I took out Retribution (A room that inserts garbage rows for the first player who joins) – I want to make a properly polished game mode for this one.

Apart from bugfixes and some gameplay improvements, I also introduced persistent high scores – daily high scores and all-time high scores. There’s now a greater purpose than just holding the highest points in your current room, and it’s also helped increase the number of registered players.

scoreboard-121 daily-highscores-121

A big thanks to Mike from iogames.space who approved my submission on his site. As a new game it’s currently being featured on the front page, and for the last week players have been streaming in. Over 90% of my traffic is currently coming from there, so once Infinitris drops off the front page the current activity is inevitably going to decrease.

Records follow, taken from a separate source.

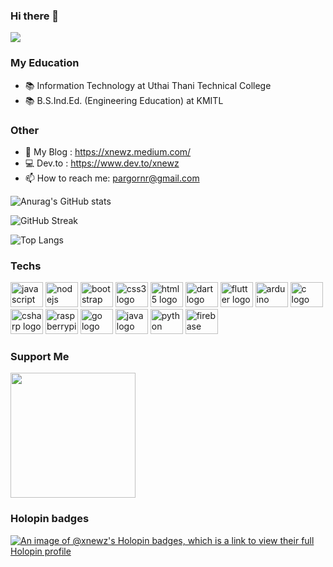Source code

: ### Hi there 👋
![](https://komarev.com/ghpvc/?username=xnewz&color=blueviolet)
### My Education
- 📚 Information Technology at Uthai Thani Technical College
- 📚 B.S.Ind.Ed. (Engineering Education) at KMITL
### Other
- 🌱 My Blog : https://xnewz.medium.com/
- 💻 Dev.to : https://www.dev.to/xnewz
- 📫 How to reach me: [pargornr@gmail.com](mailto:pargornr@gmail.com)

![Anurag's GitHub stats](https://github-readme-stats.vercel.app/api?username=xnewz&show_icons=true&hide=&count_private=true&theme=tokyonight)

![GitHub Streak](https://github-readme-streak-stats.herokuapp.com/?user=xnewz&theme=tokyonight)

![Top Langs](https://github-readme-stats.vercel.app/api/top-langs/?username=xnewz&layout=compact&theme=tokyonight)

<!-- ### My Activities
<div align="left">
  <img src="https://github-read-medium-git-main.pahlevikun.vercel.app/latest?limit=4&username=xnewz&theme=dark" alt="Layout with last medium posts"  />
</div> -->

### Techs
<div align="left">
  <img src="https://cdn.jsdelivr.net/gh/devicons/devicon/icons/javascript/javascript-original.svg" height="40" width="52" alt="javascript logo"  />
  <img src="https://cdn.jsdelivr.net/gh/devicons/devicon/icons/nodejs/nodejs-original.svg" height="40" width="52" alt="nodejs logo"  />
  <img src="https://cdn.jsdelivr.net/gh/devicons/devicon/icons/bootstrap/bootstrap-original.svg" height="40" width="52" alt="bootstrap logo"  />
  <img src="https://cdn.jsdelivr.net/gh/devicons/devicon/icons/css3/css3-original.svg" height="40" width="52" alt="css3 logo"  />
  <img src="https://cdn.jsdelivr.net/gh/devicons/devicon/icons/html5/html5-original.svg" height="40" width="52" alt="html5 logo"  />
  <img src="https://cdn.jsdelivr.net/gh/devicons/devicon/icons/dart/dart-original.svg" height="40" width="52" alt="dart logo"  />
  <img src="https://cdn.jsdelivr.net/gh/devicons/devicon/icons/flutter/flutter-original.svg" height="40" width="52" alt="flutter logo"  />
  <img src="https://cdn.jsdelivr.net/gh/devicons/devicon/icons/arduino/arduino-original.svg" height="40" width="52" alt="arduino logo"  />
  <img src="https://cdn.jsdelivr.net/gh/devicons/devicon/icons/c/c-original.svg" height="40" width="52" alt="c logo"  />
  <img src="https://cdn.jsdelivr.net/gh/devicons/devicon/icons/csharp/csharp-original.svg" height="40" width="52" alt="csharp logo"  />
  <img src="https://cdn.jsdelivr.net/gh/devicons/devicon/icons/raspberrypi/raspberrypi-original.svg" height="40" width="52" alt="raspberrypi logo"  />
  <img src="https://cdn.jsdelivr.net/gh/devicons/devicon/icons/go/go-original.svg" height="40" width="52" alt="go logo"  />
  <img src="https://cdn.jsdelivr.net/gh/devicons/devicon/icons/java/java-original.svg" height="40" width="52" alt="java logo"  />
  <img src="https://cdn.jsdelivr.net/gh/devicons/devicon/icons/python/python-original.svg" height="40" width="52" alt="python logo"  />
  <img src="https://cdn.jsdelivr.net/gh/devicons/devicon/icons/firebase/firebase-plain.svg" height="40" width="52" alt="firebase logo"  />
</div>

### Support Me
<a href="https://www.buymeacoffee.com/xnewz"><img src="https://cdn.buymeacoffee.com/buttons/v2/default-yellow.png" width="200" /></a>

### Holopin badges
[![An image of @xnewz's Holopin badges, which is a link to view their full Holopin profile](https://holopin.me/xnewz)](https://holopin.io/@xnewz)
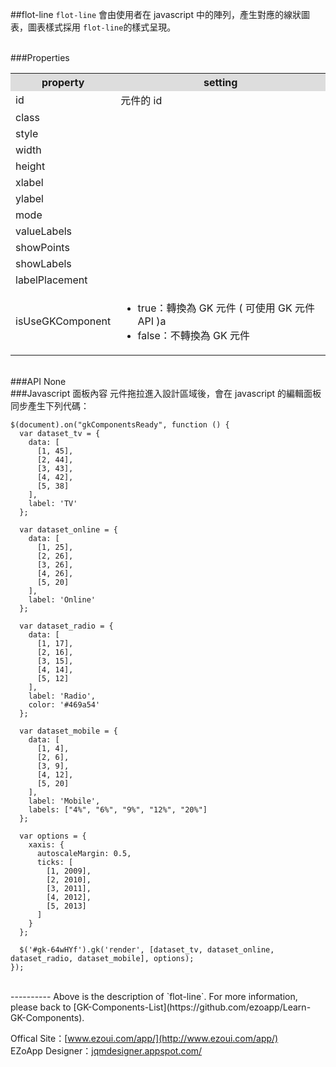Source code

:##flot-line
`flot-line` 會由使用者在 javascript 中的陣列，產生對應的線狀圖表，圖表樣式採用 `flot-line`的樣式呈現。

<br/>
###Properties
<table>

<tr>
<th style="background:#ddd;">property</th>
<th style="background:#ddd;">setting</th>
</tr>

<tr>
<td>id</td>
<td>元件的 id</td>
</tr>

<tr>
<td>class</td>
<td></td>
</tr>

<tr>
<td>style</td>
<td></td>
</tr>

<tr>
<td>width</td>
<td></td>
</tr>

<tr>
<td>height</td>
<td></td>
</tr>

<tr>
<td>xlabel</td>
<td></td>
</tr>

<tr>
<td>ylabel</td>
<td></td>
</tr>

<tr>
<td>mode</td>
<td></td>
</tr>

<tr>
<td>valueLabels</td>
<td></td>
</tr>

<tr>
<td>showPoints</td>
<td></td>
</tr>

<tr>
<td>showLabels</td>
<td></td>
</tr>

<tr>
<td>labelPlacement</td>
<td></td>
</tr>

<tr>
<td>isUseGKComponent</td>
<td><ul>
<li>true：轉換為 GK 元件 ( 可使用 GK 元件 API )a</li>
<li>false：不轉換為 GK 元件</li>
</ul></td>
</tr>

</table>

<br/>
###API
None


<br/>
###Javascript 面板內容
元件拖拉進入設計區域後，會在 javascript 的編輯面板同步產生下列代碼：  

	$(document).on("gkComponentsReady", function () {
	  var dataset_tv = {
	    data: [
	      [1, 45],
	      [2, 44],
	      [3, 43],
	      [4, 42],
	      [5, 38]
	    ],
	    label: 'TV'
	  };
	
	  var dataset_online = {
	    data: [
	      [1, 25],
	      [2, 26],
	      [3, 26],
	      [4, 26],
	      [5, 20]
	    ],
	    label: 'Online'
	  };
	
	  var dataset_radio = {
	    data: [
	      [1, 17],
	      [2, 16],
	      [3, 15],
	      [4, 14],
	      [5, 12]
	    ],
	    label: 'Radio',
	    color: '#469a54'
	  };
	
	  var dataset_mobile = {
	    data: [
	      [1, 4],
	      [2, 6],
	      [3, 9],
	      [4, 12],
	      [5, 20]
	    ],
	    label: 'Mobile',
	    labels: ["4%", "6%", "9%", "12%", "20%"]
	  };
	
	  var options = {
	    xaxis: {
	      autoscaleMargin: 0.5,
	      ticks: [
	        [1, 2009],
	        [2, 2010],
	        [3, 2011],
	        [4, 2012],
	        [5, 2013]
	      ]
	    }
	  };
	
	  $('#gk-64wHYf').gk('render', [dataset_tv, dataset_online, dataset_radio, dataset_mobile], options);
	});


<br/>
----------
Above is the description of `flot-line`. For more information, please back to [GK-Components-List](https://github.com/ezoapp/Learn-GK-Components).

Offical Site：[www.ezoui.com/app/](http://www.ezoui.com/app/)  
EZoApp Designer：[jqmdesigner.appspot.com/](http://jqmdesigner.appspot.com/)





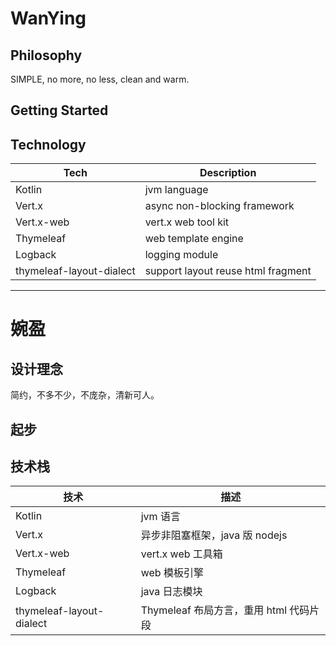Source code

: # WanYing

## Philosophy
SIMPLE, no more, no less, clean and warm.

## Getting Started


## Technology
Tech | Description
------ | ------
Kotlin | jvm language
Vert.x | async non-blocking framework
Vert.x-web | vert.x web tool kit
Thymeleaf | web template engine
Logback |  logging module
thymeleaf-layout-dialect | support layout reuse html fragment

***

# 婉盈

## 设计理念
简约，不多不少，不庞杂，清新可人。

## 起步

## 技术栈
技术 | 描述
------ | ------
Kotlin | jvm 语言
Vert.x | 异步非阻塞框架，java 版 nodejs
Vert.x-web | vert.x web 工具箱
Thymeleaf | web 模板引擎
Logback |  java 日志模块
thymeleaf-layout-dialect | Thymeleaf 布局方言，重用 html 代码片段
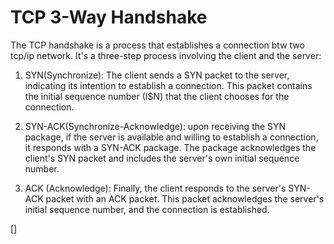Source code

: # TCP 3-Way Handshake

The TCP handshake is a process that establishes a connection btw two tcp/ip network. It's a three-step process involving the client and the server: 

1. SYN(Synchronize): The client sends a SYN packet to the server, indicating its intention to establish a connection. This packet contains the initial sequence number (ISN) that the client chooses for the connection.

2. SYN-ACK(Synchronize-Acknowledge): upon receiving the SYN package, if the server is available and willing to establish a connection, it responds with a SYN-ACK package. The package acknowledges the client's SYN packet and includes the server's own initial sequence number.

3. ACK (Acknowledge): Finally, the client responds to the server's SYN-ACK packet with an ACK packet. This packet acknowledges the server's initial sequence number, and the connection is established.

[]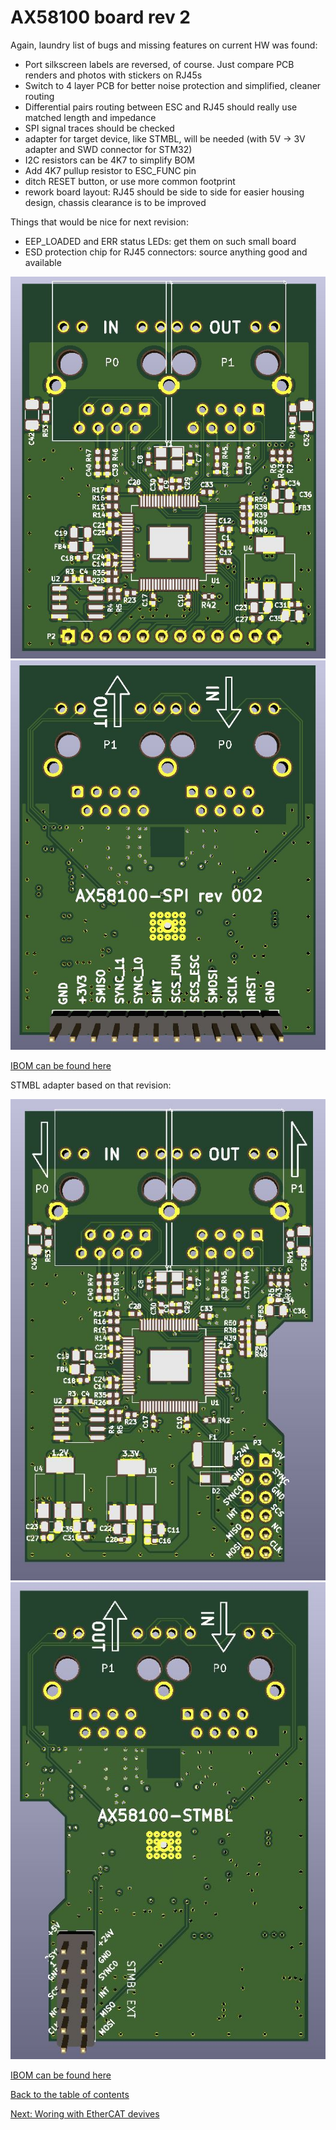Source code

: # AX58100 board rev 2

Again, laundry list of bugs and missing features on current HW was found:

- Port silkscreen labels are reversed, of course. Just compare PCB renders and photos with stickers on RJ45s
- Switch to 4 layer PCB for better noise protection and simplified, cleaner routing 
- Differential pairs routing between ESC and RJ45 should really use matched length and impedance
- SPI signal traces should be checked
- adapter for target device, like STMBL, will be needed (with 5V -> 3V adapter and SWD connector for STM32)
- I2C resistors can be 4K7 to simplify BOM
- Add 4K7 pullup resistor to ESC_FUNC pin 
- ditch RESET button, or use more common footprint
- rework board layout: RJ45 should be side to side for easier housing design, chassis clearance is to be improved

Things that would be nice for next revision:

- EEP_LOADED and ERR status LEDs: get them on such small board
- ESD protection chip for RJ45 connectors: source anything good and available

![ax58100_rev2_top](img/ax58100_rev2_top.jpg "AX58100 rev 2, bottom render")
![ax58100_rev2_bottom](img/ax58100_rev2_bottom.jpg "AX58100 rev 2, bottom render")

[IBOM can be found here](https://kubabuda.github.io/ecat_servo/html/ax58100rev2_ibom.html)

STMBL adapter based on that revision:

![ax58100_stmbl_top](img/ax58100_stmbl_top.jpg "AX58100 STMBL, bottom render")
![ax58100_stmbl_bottom](img/ax58100_stmbl_bottom.jpg "AX58100 STMBL, bottom render")

[IBOM can be found here](https://kubabuda.github.io/ecat_servo/html/ax58100_stmbl_ibom.html)

[Back to the table of contents](https://kubabuda.github.io/ecat_servo)

[Next: Woring with EtherCAT devives](https://kubabuda.github.io/ecat_servo/009-software-tools)
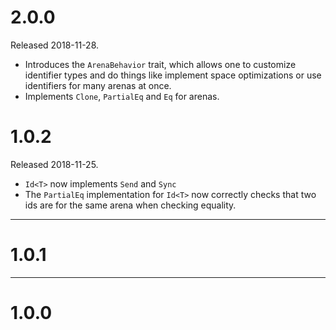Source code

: # 2.0.0

Released 2018-11-28.

* Introduces the `ArenaBehavior` trait, which allows one to customize identifier
  types and do things like implement space optimizations or use identifiers for
  many arenas at once.
* Implements `Clone`, `PartialEq` and `Eq` for arenas.

# 1.0.2

Released 2018-11-25.

* `Id<T>` now implements `Send` and `Sync`
* The `PartialEq` implementation for `Id<T>` now correctly checks that two ids
  are for the same arena when checking equality.

--------------------------------------------------------------------------------

# 1.0.1

--------------------------------------------------------------------------------

# 1.0.0
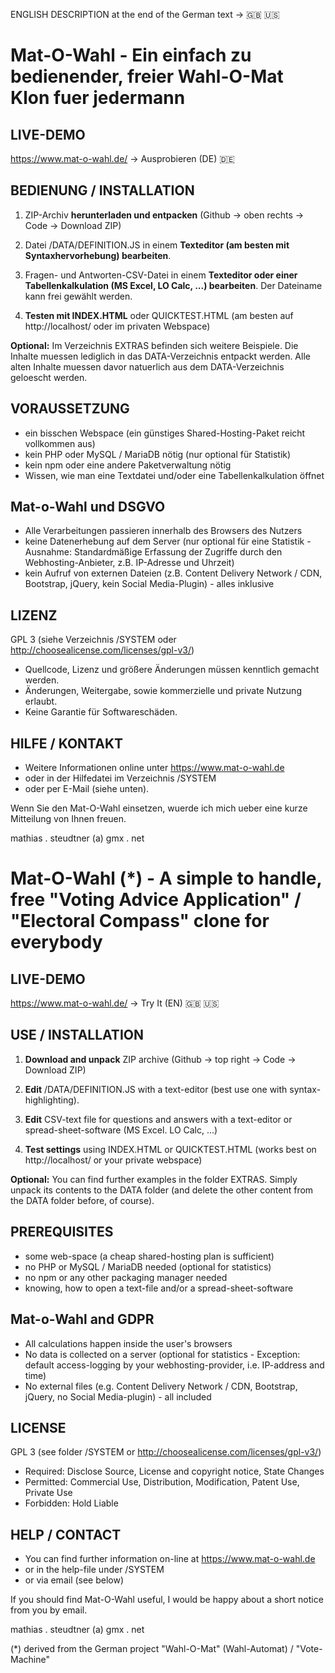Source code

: ENGLISH DESCRIPTION at the end of the German text ->  :gb: :us:

# Mat-O-Wahl - Ein einfach zu bedienender, freier Wahl-O-Mat Klon fuer jedermann

## LIVE-DEMO

https://www.mat-o-wahl.de/ -> Ausprobieren (DE) :de:

## BEDIENUNG / INSTALLATION

1. ZIP-Archiv **herunterladen und entpacken**
   (Github -> oben rechts -> Code -> Download ZIP)

2. Datei /DATA/DEFINITION.JS in einem **Texteditor (am besten mit Syntaxhervorhebung) bearbeiten**.   

3. Fragen- und Antworten-CSV-Datei in einem **Texteditor oder einer Tabellenkalkulation (MS Excel, LO Calc, ...) bearbeiten**. Der Dateiname kann frei gewählt werden.

4. **Testen mit INDEX.HTML** oder QUICKTEST.HTML 
   (am besten auf http://localhost/ oder im privaten Webspace) 

**Optional:** Im Verzeichnis EXTRAS befinden sich weitere Beispiele.
Die Inhalte muessen lediglich in das DATA-Verzeichnis entpackt werden.
Alle alten Inhalte muessen davor natuerlich aus dem DATA-Verzeichnis geloescht werden.

## VORAUSSETZUNG

- ein bisschen Webspace (ein günstiges Shared-Hosting-Paket reicht vollkommen aus)
- kein PHP oder MySQL / MariaDB nötig (nur optional für Statistik)
- kein npm oder eine andere Paketverwaltung nötig
- Wissen, wie man eine Textdatei und/oder eine Tabellenkalkulation öffnet

## Mat-o-Wahl und DSGVO

- Alle Verarbeitungen passieren innerhalb des Browsers des Nutzers
- keine Datenerhebung auf dem Server (nur optional für eine Statistik - Ausnahme: Standardmäßige Erfassung der Zugriffe durch den Webhosting-Anbieter, z.B. IP-Adresse und Uhrzeit)
- kein Aufruf von externen Dateien (z.B. Content Delivery Network / CDN, Bootstrap, jQuery, kein Social Media-Plugin) - alles inklusive 

## LIZENZ

GPL 3 (siehe Verzeichnis /SYSTEM oder http://choosealicense.com/licenses/gpl-v3/)
- Quellcode, Lizenz und größere Änderungen müssen kenntlich gemacht werden.
- Änderungen, Weitergabe, sowie kommerzielle und private Nutzung erlaubt.
- Keine Garantie für Softwareschäden. 

## HILFE / KONTAKT

- Weitere Informationen online unter https://www.mat-o-wahl.de
- oder in der Hilfedatei im Verzeichnis /SYSTEM
- oder per E-Mail (siehe unten).

Wenn Sie den Mat-O-Wahl einsetzen, wuerde ich mich ueber eine kurze Mitteilung von Ihnen freuen.

mathias . steudtner (a) gmx . net


# Mat-O-Wahl (*) - A simple to handle, free "Voting Advice Application" / "Electoral Compass" clone for everybody 

## LIVE-DEMO

https://www.mat-o-wahl.de/ -> Try It (EN) :gb: :us:

## USE / INSTALLATION

1. **Download and unpack** ZIP archive
    (Github -> top right -> Code -> Download ZIP)

2. **Edit** /DATA/DEFINITION.JS with a text-editor (best use one with syntax-highlighting).

3. **Edit** CSV-text file for questions and answers with a text-editor or spread-sheet-software (MS Excel. LO Calc, ...)

4. **Test settings** using INDEX.HTML or QUICKTEST.HTML
   (works best on http://localhost/ or your private webspace)

**Optional:** You can find further examples in the folder EXTRAS.
Simply unpack its contents to the DATA folder
(and delete the other content from the DATA folder before, of course).

## PREREQUISITES

- some web-space (a cheap shared-hosting plan is sufficient)
- no PHP or MySQL / MariaDB needed (optional for statistics)
- no npm or any other packaging manager needed
- knowing, how to open a text-file and/or a spread-sheet-software 

## Mat-o-Wahl and GDPR

- All calculations happen inside the user's browsers 
- No data is collected on a server (optional for statistics - Exception: default access-logging by your webhosting-provider, i.e. IP-address and time)
- No external files (e.g. Content Delivery Network / CDN, Bootstrap, jQuery, no Social Media-plugin) - all included 

## LICENSE

GPL 3 (see folder /SYSTEM or http://choosealicense.com/licenses/gpl-v3/)
- Required: Disclose Source, License and copyright notice, State Changes 
- Permitted: Commercial Use, Distribution, Modification, Patent Use, Private Use 
- Forbidden: Hold Liable

## HELP / CONTACT

- You can find further information on-line at https://www.mat-o-wahl.de
- or in the help-file under /SYSTEM
- or via email (see below)

If you should find Mat-O-Wahl useful, I would be happy about a short notice from you by email.

mathias . steudtner (a) gmx . net

(*) derived from the German project "Wahl-O-Mat" (Wahl-Automat) / "Vote-Machine"
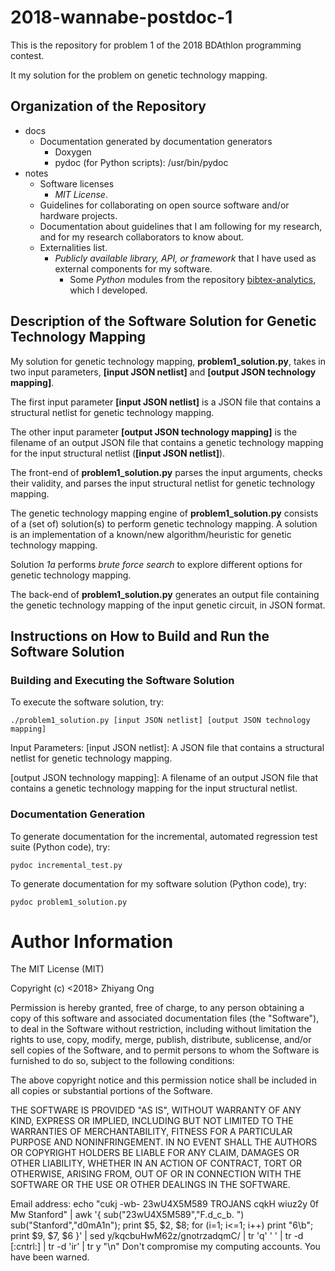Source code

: # 2018-wannabe-postdoc-1

This is the repository for problem 1 of the 2018 BDAthlon programming contest.

It my solution for the problem on genetic technology mapping.


## Organization of the Repository

+ docs
	- Documentation generated by documentation generators
		* Doxygen
		* pydoc (for Python scripts): /usr/bin/pydoc
+ notes
	- Software licenses
		* *MIT License*.
	- Guidelines for collaborating on open source software and/or hardware
      projects.
    * Documentation about guidelines that I am following for my research,
  		  and for my research collaborators to know about.
  - Externalities list.
    * *Publicly available library, API, or framework* that I have used as
        external components for my software.
		* Some *Python* modules from the repository [bibtex-analytics](https://github.com/eda-ricercatore/bibtex-analytics),
			which I developed.


##  Description of the Software Solution for Genetic Technology Mapping

My solution for genetic technology mapping, **problem1_solution.py**, takes in
	two input parameters, **[input JSON netlist]** and **[output JSON technology mapping]**.

The first input parameter **[input JSON netlist]** is a JSON file that contains
	a structural netlist for genetic technology mapping.

The other input parameter **[output JSON technology mapping]** is the filename
	of an output JSON file that contains a genetic technology mapping for the
	input structural netlist (**[input JSON netlist]**).

The front-end of **problem1_solution.py** parses the input arguments, checks
	their validity, and parses the input structural netlist for genetic
	technology mapping.

The genetic technology mapping engine of **problem1_solution.py** consists of a
	(set of) solution(s) to perform genetic technology mapping.
	A solution is an implementation of a known/new algorithm/heuristic for
		genetic technology mapping.

Solution *1a* performs *brute force search* to explore different options for
	genetic technology mapping.


The back-end of **problem1_solution.py** generates an output file containing
	the genetic technology mapping of the input genetic circuit, in JSON format.








##  Instructions on How to Build and Run the Software Solution

###	Building and Executing the Software Solution

To execute the software solution, try:

	./problem1_solution.py [input JSON netlist] [output JSON technology mapping]

Input Parameters:
[input JSON netlist]:							A JSON file that contains a structural
																		netlist for genetic technology mapping.

[output JSON technology mapping]:	A filename of an output JSON file that
																		contains a genetic technology mapping for
																		the input structural netlist.


###	Documentation Generation

To generate documentation for the incremental, automated regression test
	suite (Python code), try:

	pydoc incremental_test.py

To generate documentation for my software solution (Python code), try:

	pydoc problem1_solution.py







#	Author Information

The MIT License (MIT)

Copyright (c) <2018> Zhiyang Ong

Permission is hereby granted, free of charge, to any person obtaining a copy of this software and associated documentation files (the "Software"), to deal in the Software without restriction, including without limitation the rights to use, copy, modify, merge, publish, distribute, sublicense, and/or sell copies of the Software, and to permit persons to whom the Software is furnished to do so, subject to the following conditions:

The above copyright notice and this permission notice shall be included in all copies or substantial portions of the Software.

THE SOFTWARE IS PROVIDED "AS IS", WITHOUT WARRANTY OF ANY KIND, EXPRESS OR IMPLIED, INCLUDING BUT NOT LIMITED TO THE WARRANTIES OF MERCHANTABILITY, FITNESS FOR A PARTICULAR PURPOSE AND NONINFRINGEMENT. IN NO EVENT SHALL THE AUTHORS OR COPYRIGHT HOLDERS BE LIABLE FOR ANY CLAIM, DAMAGES OR OTHER LIABILITY, WHETHER IN AN ACTION OF CONTRACT, TORT OR OTHERWISE, ARISING FROM, OUT OF OR IN CONNECTION WITH THE SOFTWARE OR THE USE OR OTHER DEALINGS IN THE SOFTWARE.

Email address: echo "cukj -wb- 23wU4X5M589 TROJANS cqkH wiuz2y 0f Mw Stanford" | awk '{ sub("23wU4X5M589","F.d_c_b. ") sub("Stanford","d0mA1n"); print $5, $2, $8; for (i=1; i<=1; i++) print "6\b"; print $9, $7, $6 }' | sed y/kqcbuHwM62z/gnotrzadqmC/ | tr 'q' ' ' | tr -d [:cntrl:] | tr -d 'ir' | tr y "\n"		Don't compromise my computing accounts. You have been warned.
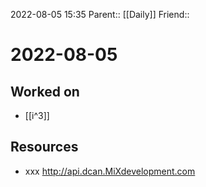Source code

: 2022-08-05 15:35
Parent:: [[Daily]] 
Friend:: 

# 2022-08-05

## Worked on

- [[i^3]]

## Resources

- xxx
http://api.dcan.MiXdevelopment.com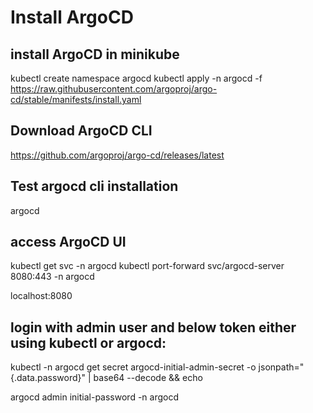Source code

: # Install ArgoCD

## install ArgoCD in minikube
kubectl create namespace argocd
kubectl apply -n argocd -f https://raw.githubusercontent.com/argoproj/argo-cd/stable/manifests/install.yaml


## Download ArgoCD CLI
https://github.com/argoproj/argo-cd/releases/latest

## Test argocd cli installation
argocd

## access ArgoCD UI
kubectl get svc -n argocd
kubectl port-forward svc/argocd-server 8080:443 -n argocd

localhost:8080

## login with admin user and below token either using kubectl or argocd:
kubectl -n argocd get secret argocd-initial-admin-secret -o jsonpath="{.data.password}" | base64 --decode && echo

argocd admin initial-password -n argocd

I’m taking full advantage of the activity levels though to do some thorough playtesting and re-assess the priority of items in my giant TODO list.

Some stats from the last week:

  • 19,000 hits to infinitris.io.
  • 220GB data transferred.
  • 110 registered and activated free accounts.

So, what’s next?

Infinitris Premium still cannot be purchased, and my server hosting costs are starting to rack up ($10 a day). If 10% of the registered players purchase the game at the current rate of new registrations, I should be able to cover those costs. It’s far from a profit, but this is only the beginning, and I’ve got to start somewhere.

Other than that I’ll be continually making small gameplay improvements, such as tweaking the grid reset algorithm, making grid size changes less disruptive and extra help for new players.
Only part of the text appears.